What does fighting a terror-based insurgency have in common with running a school? Fortunately the daily events are very different. But school leaders can learn critical lessons about managing large, complex organizations from how military, and increasingly business, leaders are learning to adapt to rapidly changing challenges.
Retired General Stanley McCrystal led American forces in Iraq during some of the most violent phases of the post-Saddam years, when Al Qaeda and affiliated groups tore the country apart in an endless series of sectarian attacks that killed tens of thousands of innocent civilians. In Team of Teams, McCrystal openly reflects on how the powerful, resource-rich, highly structured, American forces were constantly surprised by the rag-tag, loosely-networked, improvisation of the insurgents. Over a period of two years, McCrystal and his staff had to completely re-think how large organizations are structured and managed, and then re-build everything they did in order to deal with a threat and an enemy that was vastly more nimble and dynamic. McCrystal realized that in a time when information flows faster than people can move, “Adaptability, not efficiency must become our central competency.”
This entire book is well worth the read, but here are a few key takeaways that I know will help inform the leadership training section of my own slide deck:
As we are finding in schools, teams that are most effective with dealing with rapidly changing challenges and opportunities:
- Swap the comfort of a rigid, industrial-type management architecture for organic fluidity.
- Are radically transparent in sharing of information that allows many more people to become informed leaders within their own spheres of work.
- Decentralize decision-making; titular leaders step back and allow others to lead.
- Dissolve the barriers (silos) that separate functional groups.
There were two key steps in converting the American Army into an effective counter-weight to the Iraqi insurgents: creating highly dynamic teams, and then combining those individual teams into a networked “team of teams”. Both of these steps resonate with business and school leaders who deal with less violent, but similarly volatile social and market demands.

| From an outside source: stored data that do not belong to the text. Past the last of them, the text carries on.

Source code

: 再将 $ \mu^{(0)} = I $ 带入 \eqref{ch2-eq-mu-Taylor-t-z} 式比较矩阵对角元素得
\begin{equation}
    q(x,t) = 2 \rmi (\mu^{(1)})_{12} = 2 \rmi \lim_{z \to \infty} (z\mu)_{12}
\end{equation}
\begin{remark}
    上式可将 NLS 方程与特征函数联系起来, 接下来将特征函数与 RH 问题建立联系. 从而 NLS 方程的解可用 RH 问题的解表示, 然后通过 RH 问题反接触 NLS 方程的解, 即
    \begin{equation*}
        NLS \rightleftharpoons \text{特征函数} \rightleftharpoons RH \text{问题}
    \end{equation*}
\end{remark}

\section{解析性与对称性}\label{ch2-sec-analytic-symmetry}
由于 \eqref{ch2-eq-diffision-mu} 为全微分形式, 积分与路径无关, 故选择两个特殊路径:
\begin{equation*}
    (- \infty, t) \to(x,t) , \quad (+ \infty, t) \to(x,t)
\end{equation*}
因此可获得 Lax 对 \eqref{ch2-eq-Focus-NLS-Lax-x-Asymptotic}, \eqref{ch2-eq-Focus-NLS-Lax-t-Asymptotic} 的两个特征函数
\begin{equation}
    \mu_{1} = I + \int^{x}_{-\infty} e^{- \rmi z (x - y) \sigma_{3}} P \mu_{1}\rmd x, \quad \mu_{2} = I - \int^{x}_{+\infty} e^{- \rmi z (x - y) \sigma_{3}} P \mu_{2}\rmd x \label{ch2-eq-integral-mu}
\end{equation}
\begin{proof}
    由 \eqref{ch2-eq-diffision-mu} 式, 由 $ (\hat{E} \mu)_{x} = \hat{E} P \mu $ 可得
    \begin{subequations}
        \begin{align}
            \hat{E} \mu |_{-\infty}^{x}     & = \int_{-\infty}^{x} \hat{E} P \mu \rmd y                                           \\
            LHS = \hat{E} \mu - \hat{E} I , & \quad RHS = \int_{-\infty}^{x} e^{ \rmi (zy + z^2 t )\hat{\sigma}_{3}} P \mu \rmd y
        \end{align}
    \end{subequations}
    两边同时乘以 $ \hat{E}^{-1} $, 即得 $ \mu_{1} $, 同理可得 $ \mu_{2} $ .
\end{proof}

Teams work well if they are founded on four principles: trust, a fusion of purpose, situational awareness, and the ability to think and act as a seamless unit. Teams that meet once a month around a table, organized by a dominant leader, focused on solving one problem in isolation, often comprised of members who are required to participate, fail in most or all of these four element. the first step for school leaders is to reflect: how can I apply these four elements of team design at my school?
Schools are complex organizations; one team focused on one topic or problem will not create an adaptable system. That requires the next step: creating a “team of teams” that integrate across traditional silos and boundaries. McCrystal suggests there are three main ways to create this team of teams:
- Create strong lateral connections: every individual does not have a relationship with every other individual. But everyone knows someone on every team
- Systemic understanding: Every team possesses a holistic understanding of the interaction between the moving parts.
- Decentralized control: Leaders provide information so that subordinates, armed with context, understanding, and connectivity, can take the initiative and make decisions
Team of Teams is on my “must read” list for edu-leaders and aspiring edu-leaders. Yes, this is a book about war, but much more than that, it is a book about how good leaders, when faced with challenges that seem to exceed their own capacity to deal with those challenges, adapt, change, and find a better way.